WHAT THE TASK ASKS:
Write the records out once more, exactly as they are given.

RECORDS TO USE:
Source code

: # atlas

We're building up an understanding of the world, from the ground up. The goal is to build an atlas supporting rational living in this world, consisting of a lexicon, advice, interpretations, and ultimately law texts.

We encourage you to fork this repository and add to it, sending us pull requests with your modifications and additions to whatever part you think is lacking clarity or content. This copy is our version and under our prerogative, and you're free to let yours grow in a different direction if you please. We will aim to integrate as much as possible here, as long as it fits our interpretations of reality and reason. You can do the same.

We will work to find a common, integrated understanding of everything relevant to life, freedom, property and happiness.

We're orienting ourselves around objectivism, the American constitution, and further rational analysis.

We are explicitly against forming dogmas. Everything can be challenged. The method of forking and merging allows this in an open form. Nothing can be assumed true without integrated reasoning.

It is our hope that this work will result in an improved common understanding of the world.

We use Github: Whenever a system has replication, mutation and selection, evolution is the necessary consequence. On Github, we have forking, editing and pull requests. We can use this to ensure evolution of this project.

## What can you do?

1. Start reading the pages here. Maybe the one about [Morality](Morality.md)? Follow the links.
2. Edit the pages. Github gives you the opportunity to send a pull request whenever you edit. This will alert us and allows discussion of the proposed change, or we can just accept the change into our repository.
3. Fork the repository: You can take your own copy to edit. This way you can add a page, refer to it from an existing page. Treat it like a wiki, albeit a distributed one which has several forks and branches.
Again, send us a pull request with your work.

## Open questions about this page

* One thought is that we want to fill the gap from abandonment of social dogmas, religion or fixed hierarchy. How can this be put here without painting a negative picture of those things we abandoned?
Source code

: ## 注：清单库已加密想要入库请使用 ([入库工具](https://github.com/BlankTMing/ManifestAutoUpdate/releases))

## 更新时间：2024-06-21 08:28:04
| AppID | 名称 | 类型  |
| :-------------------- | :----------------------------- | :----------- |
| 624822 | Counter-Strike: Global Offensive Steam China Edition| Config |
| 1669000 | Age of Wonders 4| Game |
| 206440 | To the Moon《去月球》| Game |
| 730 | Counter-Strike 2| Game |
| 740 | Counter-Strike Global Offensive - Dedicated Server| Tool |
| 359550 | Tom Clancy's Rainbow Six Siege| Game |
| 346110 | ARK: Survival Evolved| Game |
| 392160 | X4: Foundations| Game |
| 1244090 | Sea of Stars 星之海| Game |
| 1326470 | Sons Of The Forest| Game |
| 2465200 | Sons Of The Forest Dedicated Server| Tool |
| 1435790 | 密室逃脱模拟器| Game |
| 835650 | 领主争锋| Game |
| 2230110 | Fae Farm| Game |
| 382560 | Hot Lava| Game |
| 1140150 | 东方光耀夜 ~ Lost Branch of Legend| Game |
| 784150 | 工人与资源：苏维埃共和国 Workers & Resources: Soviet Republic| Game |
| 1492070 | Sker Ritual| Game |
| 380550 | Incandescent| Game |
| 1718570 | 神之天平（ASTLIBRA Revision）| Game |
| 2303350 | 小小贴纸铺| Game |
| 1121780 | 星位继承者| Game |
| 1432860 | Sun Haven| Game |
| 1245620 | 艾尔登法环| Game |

RESPONSE BELOW:
Source code

: # atlas

We're building up an understanding of the world, from the ground up. The goal is to build an atlas supporting rational living in this world, consisting of a lexicon, advice, interpretations, and ultimately law texts.

We encourage you to fork this repository and add to it, sending us pull requests with your modifications and additions to whatever part you think is lacking clarity or content. This copy is our version and under our prerogative, and you're free to let yours grow in a different direction if you please. We will aim to integrate as much as possible here, as long as it fits our interpretations of reality and reason. You can do the same.

We will work to find a common, integrated understanding of everything relevant to life, freedom, property and happiness.

We're orienting ourselves around objectivism, the American constitution, and further rational analysis.

We are explicitly against forming dogmas. Everything can be challenged. The method of forking and merging allows this in an open form. Nothing can be assumed true without integrated reasoning.

It is our hope that this work will result in an improved common understanding of the world.

We use Github: Whenever a system has replication, mutation and selection, evolution is the necessary consequence. On Github, we have forking, editing and pull requests. We can use this to ensure evolution of this project.

## What can you do?

1. Start reading the pages here. Maybe the one about [Morality](Morality.md)? Follow the links.
2. Edit the pages. Github gives you the opportunity to send a pull request whenever you edit. This will alert us and allows discussion of the proposed change, or we can just accept the change into our repository.
3. Fork the repository: You can take your own copy to edit. This way you can add a page, refer to it from an existing page. Treat it like a wiki, albeit a distributed one which has several forks and branches.
Again, send us a pull request with your work.

## Open questions about this page

* One thought is that we want to fill the gap from abandonment of social dogmas, religion or fixed hierarchy. How can this be put here without painting a negative picture of those things we abandoned?
Source code

: ## 注：清单库已加密想要入库请使用 ([入库工具](https://github.com/BlankTMing/ManifestAutoUpdate/releases))

## 更新时间：2024-06-21 08:28:04
| AppID | 名称 | 类型  |
| :-------------------- | :----------------------------- | :----------- |
| 624822 | Counter-Strike: Global Offensive Steam China Edition| Config |
| 1669000 | Age of Wonders 4| Game |
| 206440 | To the Moon《去月球》| Game |
| 730 | Counter-Strike 2| Game |
| 740 | Counter-Strike Global Offensive - Dedicated Server| Tool |
| 359550 | Tom Clancy's Rainbow Six Siege| Game |
| 346110 | ARK: Survival Evolved| Game |
| 392160 | X4: Foundations| Game |
| 1244090 | Sea of Stars 星之海| Game |
| 1326470 | Sons Of The Forest| Game |
| 2465200 | Sons Of The Forest Dedicated Server| Tool |
| 1435790 | 密室逃脱模拟器| Game |
| 835650 | 领主争锋| Game |
| 2230110 | Fae Farm| Game |
| 382560 | Hot Lava| Game |
| 1140150 | 东方光耀夜 ~ Lost Branch of Legend| Game |
| 784150 | 工人与资源：苏维埃共和国 Workers & Resources: Soviet Republic| Game |
| 1492070 | Sker Ritual| Game |
| 380550 | Incandescent| Game |
| 1718570 | 神之天平（ASTLIBRA Revision）| Game |
| 2303350 | 小小贴纸铺| Game |
| 1121780 | 星位继承者| Game |
| 1432860 | Sun Haven| Game |
| 1245620 | 艾尔登法环| Game |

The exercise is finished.